Hester laughed. “Nonsense! I simply know what it feels like to see pain you can’t help, to be terrified yourself, overwhelmed and hideously uncomfortable in body, and so tired you haven’t even the strength to weep. If you haven’t felt that yet, one day you will.” She took her by the arm. “Now have a stiff sherry or something and go up to him.”

“But it’s you he wants to talk to,” Perdita protested. “You understand. He doesn’t want to have to explain to someone who knows nothing.” There was reluctance in every line of her.

“Frightened?” Hester said with a smile.

“Yes!” Perdita pulled back physically.

“So now is the time to have courage,” Hester pointed out. “Imagine how much worse soldiers must feel at the order to charge. What is the worst that can happen to you? Your husband will think less of you? You will still have all your arms and legs. You will not bleed or—”

“That’s enough!” Athol said sharply. “You exceed yourself, Miss Latterly!”

Perdita gulped and then swung around very deliberately and glared at him.

“She is quite right! I am going up to see Gabriel. Please don’t wait for me. I don’t know when I shall be down.” And without stopping to see his response, or Hester’s, she marched out of the room and they heard her feet cross the hall floor, sharp and determined.

“Have some whiskey,” Monk suggested to Athol, although it sounded like an offer. He felt enormously proud of Hester, as if he had had some part in her actions, which was absurd.

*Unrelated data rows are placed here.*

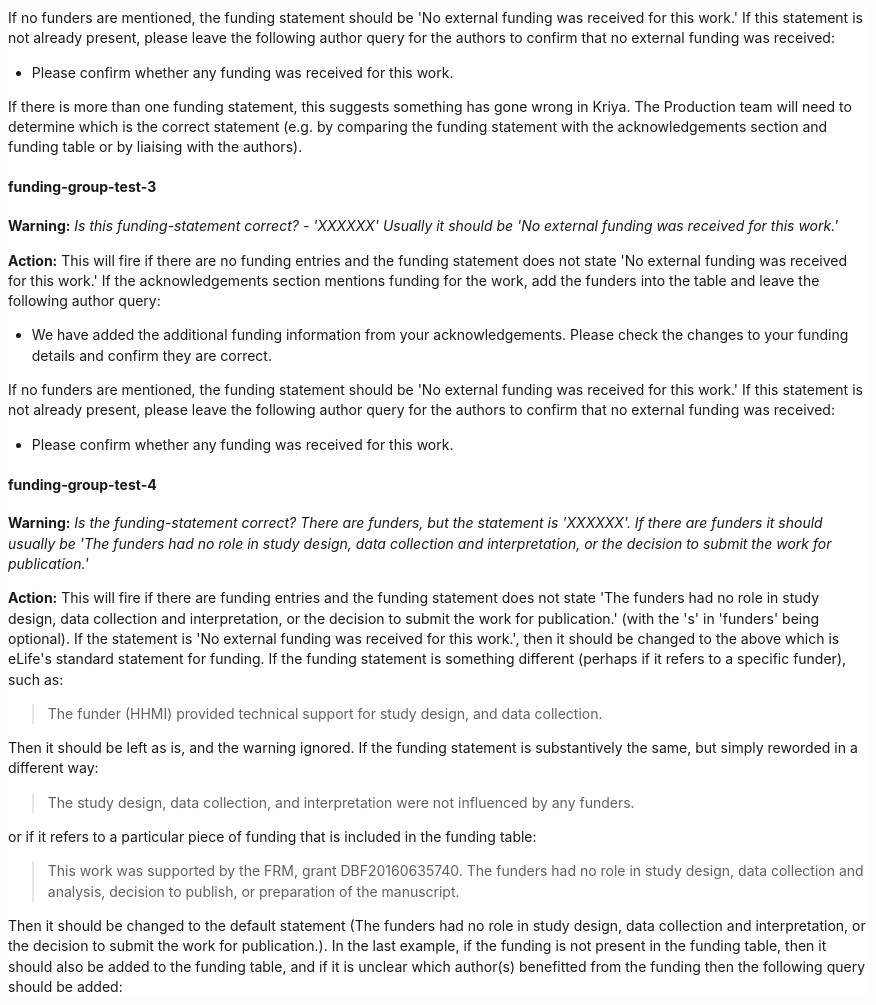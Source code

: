 If no funders are mentioned, the funding statement should be 'No external funding was received for this work.' If this statement is not already present, please leave the following author query for the authors to confirm that no external funding was received:

* Please confirm whether any funding was received for this work.

If there is more than one funding statement, this suggests something has gone wrong in Kriya. The Production team will need to determine which is the correct statement (e.g. by comparing the funding statement with the acknowledgements section and funding table or by liaising with the authors).

#### funding-group-test-3

**Warning:** _Is this funding-statement correct? - 'XXXXXX' Usually it should be 'No external funding was received for this work.'_

**Action:** This will fire if there are no funding entries and the funding statement does not state 'No external funding was received for this work.' If the acknowledgements section mentions funding for the work, add the funders into the table and leave the following author query:&#x20;

* We have added the additional funding information from your acknowledgements. Please check the changes to your funding details and confirm they are correct.

If no funders are mentioned, the funding statement should be 'No external funding was received for this work.' If this statement is not already present, please leave the following author query for the authors to confirm that no external funding was received:

* Please confirm whether any funding was received for this work.

#### funding-group-test-4

**Warning:** _Is the funding-statement correct? There are funders, but the statement is 'XXXXXX'. If there are funders it should usually be 'The funders had no role in study design, data collection and interpretation, or the decision to submit the work for publication.'_

**Action:** This will fire if there are funding entries and the funding statement does not state 'The funders had no role in study design, data collection and interpretation, or the decision to submit the work for publication.' (with the 's' in 'funders' being optional). If the statement is 'No external funding was received for this work.', then it should be changed to the above which is eLife's standard statement for funding. If the funding statement is something different (perhaps if it refers to a specific funder), such as:

> The funder (HHMI) provided technical support for study design, and data collection.

Then it should be left as is, and the warning ignored. If the funding statement is substantively the same, but simply reworded in a different way:

> The study design, data collection, and interpretation were not influenced by any funders.

or if it refers to a particular piece of funding that is included in the funding table:

> This work was supported by the FRM, grant DBF20160635740. The funders had no role in study design, data collection and analysis, decision to publish, or preparation of the manuscript.

Then it should be changed to the default statement (The funders had no role in study design, data collection and interpretation, or the decision to submit the work for publication.). In the last example, if the funding is not present in the funding table, then it should also be added to the funding table, and if it is unclear which author(s) benefitted from the funding then the following query should be added:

But they were friends, closer in ways than many a man and wife. They had shared extraordinary triumphs and disasters; they knew each other, both the best and the worst. He trusted her above anyone else. There was a way in which friendship was the deepest and the best of bonds.

Athol took the whiskey and drank it, then poured himself another. He did not think to offer Monk one. It was not rudeness, he was simply too lost in his own perplexity.

Hester turned to Monk. She had not the slightest idea what had been going through his mind or his heart.

“Do you still care to discuss the case which concerns you?” she asked as if they had only just left the subject a few moments ago.

He did not. There was really nothing to say. But on the other hand, he did not want to leave yet.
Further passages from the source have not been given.